The first 72 hours after the wind stops are the highest-risk window for injury, fraud, and food-safety loss. Eight days after Beryl, 88,000 Houston-area customers were still without power (Texas Tribune, 2024). Your recovery plan has to assume days, not hours.

1. Inspect the house before restoring or reconnecting power. Walk the perimeter. Look for downed lines on the roof, sagging drops, and water near the main panel. If anything looks wrong, call an electrician before flipping a breaker.

2. Document all damage with timestamped photos and video. Wide shots, then close-ups. Include receipts for any emergency purchases. Insurance carriers pay faster when you give them a complete file.

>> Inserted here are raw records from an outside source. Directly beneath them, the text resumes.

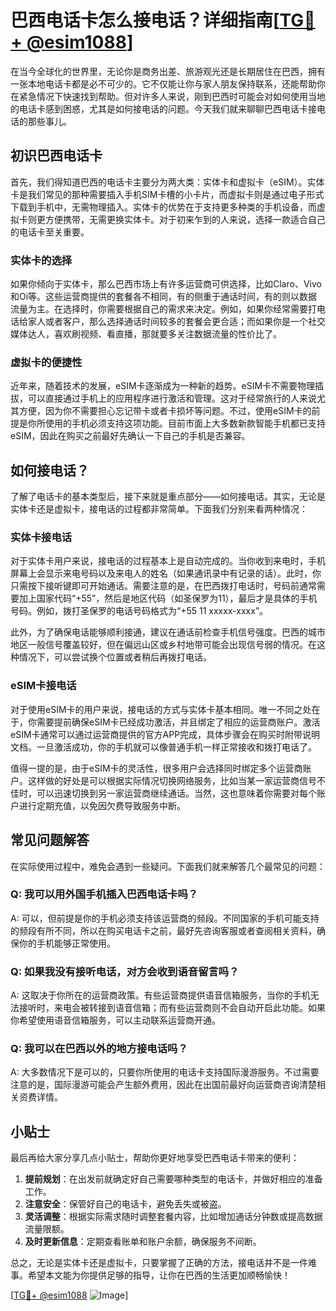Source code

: # 巴西电话卡怎么接电话？详细指南[[TG💪+ @esim1088](https://t.me/s/esim1088)]

在当今全球化的世界里，无论你是商务出差、旅游观光还是长期居住在巴西，拥有一张本地电话卡都是必不可少的。它不仅能让你与家人朋友保持联系，还能帮助你在紧急情况下快速找到帮助。但对许多人来说，刚到巴西时可能会对如何使用当地的电话卡感到困惑，尤其是如何接电话的问题。今天我们就来聊聊巴西电话卡接电话的那些事儿。

## 初识巴西电话卡

首先，我们得知道巴西的电话卡主要分为两大类：实体卡和虚拟卡（eSIM）。实体卡是我们常见的那种需要插入手机SIM卡槽的小卡片，而虚拟卡则是通过电子形式下载到手机中，无需物理插入。实体卡的优势在于支持更多种类的手机设备，而虚拟卡则更方便携带，无需更换实体卡。对于初来乍到的人来说，选择一款适合自己的电话卡至关重要。

### 实体卡的选择

如果你倾向于实体卡，那么巴西市场上有许多运营商可供选择，比如Claro、Vivo和Oi等。这些运营商提供的套餐各不相同，有的侧重于通话时间，有的则以数据流量为主。在选择时，你需要根据自己的需求来决定。例如，如果你经常需要打电话给家人或者客户，那么选择通话时间较多的套餐会更合适；而如果你是一个社交媒体达人，喜欢刷视频、看直播，那就要多关注数据流量的性价比了。

### 虚拟卡的便捷性

近年来，随着技术的发展，eSIM卡逐渐成为一种新的趋势。eSIM卡不需要物理插拔，可以直接通过手机上的应用程序进行激活和管理。这对于经常旅行的人来说尤其方便，因为你不需要担心忘记带卡或者卡损坏等问题。不过，使用eSIM卡的前提是你所使用的手机必须支持这项功能。目前市面上大多数新款智能手机都已支持eSIM，因此在购买之前最好先确认一下自己的手机是否兼容。

## 如何接电话？

了解了电话卡的基本类型后，接下来就是重点部分——如何接电话。其实，无论是实体卡还是虚拟卡，接电话的过程都非常简单。下面我们分别来看两种情况：

### 实体卡接电话

对于实体卡用户来说，接电话的过程基本上是自动完成的。当你收到来电时，手机屏幕上会显示来电号码以及来电人的姓名（如果通讯录中有记录的话）。此时，你只需按下接听键即可开始通话。需要注意的是，在巴西拨打电话时，号码前通常需要加上国家代码“+55”，然后是地区代码（如圣保罗为11），最后才是具体的手机号码。例如，拨打圣保罗的电话号码格式为“+55 11 xxxxx-xxxx”。

此外，为了确保电话能够顺利接通，建议在通话前检查手机信号强度。巴西的城市地区一般信号覆盖较好，但在偏远山区或乡村地带可能会出现信号弱的情况。在这种情况下，可以尝试换个位置或者稍后再拨打电话。

### eSIM卡接电话

对于使用eSIM卡的用户来说，接电话的方式与实体卡基本相同。唯一不同之处在于，你需要提前确保eSIM卡已经成功激活，并且绑定了相应的运营商账户。激活eSIM卡通常可以通过运营商提供的官方APP完成，具体步骤会在购买时附带说明文档。一旦激活成功，你的手机就可以像普通手机一样正常接收和拨打电话了。

值得一提的是，由于eSIM卡的灵活性，很多用户会选择同时绑定多个运营商账户。这样做的好处是可以根据实际情况切换网络服务，比如当某一家运营商信号不佳时，可以迅速切换到另一家运营商继续通话。当然，这也意味着你需要对每个账户进行定期充值，以免因欠费导致服务中断。

## 常见问题解答

在实际使用过程中，难免会遇到一些疑问。下面我们就来解答几个最常见的问题：

### Q: 我可以用外国手机插入巴西电话卡吗？
A: 可以，但前提是你的手机必须支持该运营商的频段。不同国家的手机可能支持的频段有所不同，所以在购买电话卡之前，最好先咨询客服或者查阅相关资料，确保你的手机能够正常使用。

### Q: 如果我没有接听电话，对方会收到语音留言吗？
A: 这取决于你所在的运营商政策。有些运营商提供语音信箱服务，当你的手机无法接听时，来电会被转接到语音信箱；而有些运营商则不会自动开启此功能。如果你希望使用语音信箱服务，可以主动联系运营商开通。

### Q: 我可以在巴西以外的地方接电话吗？
A: 大多数情况下是可以的，只要你所使用的电话卡支持国际漫游服务。不过需要注意的是，国际漫游可能会产生额外费用，因此在出国前最好向运营商咨询清楚相关资费详情。

## 小贴士

最后再给大家分享几点小贴士，帮助你更好地享受巴西电话卡带来的便利：

1. **提前规划**：在出发前就确定好自己需要哪种类型的电话卡，并做好相应的准备工作。
2. **注意安全**：保管好自己的电话卡，避免丢失或被盗。
3. **灵活调整**：根据实际需求随时调整套餐内容，比如增加通话分钟数或提高数据流量限额。
4. **及时更新信息**：定期查看账单和账户余额，确保服务不间断。

总之，无论是实体卡还是虚拟卡，只要掌握了正确的方法，接电话并不是一件难事。希望本文能为你提供足够的指导，让你在巴西的生活更加顺畅愉快！

[[TG💪+ @esim1088](https://t.me/s/esim1088) ![Image](https://i.postimg.cc/4NQfJmqS/Snipaste-2025-05-13-00-14-12.png)]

3. Contact your insurance carrier within 24 hours. Even a quick claim number lock-in beats waiting. Adjuster backlogs after Beryl stretched into September.

4. Photograph spoiled food before disposal. Most homeowners policies cover food spoilage up to a named limit, usually $500 to $1,000. You need photos to collect.

5. Check on neighbors, especially older adults and medical-equipment households. Heat, not wind, is the secondary killer in Houston hurricanes. A wellness check at hour 24 matters.

6. Avoid flood water. It carries sewage, fire ants, and downed-line voltage. Do not wade unless you have to.

What did Hurricane Beryl and Hurricane Ike teach Houston?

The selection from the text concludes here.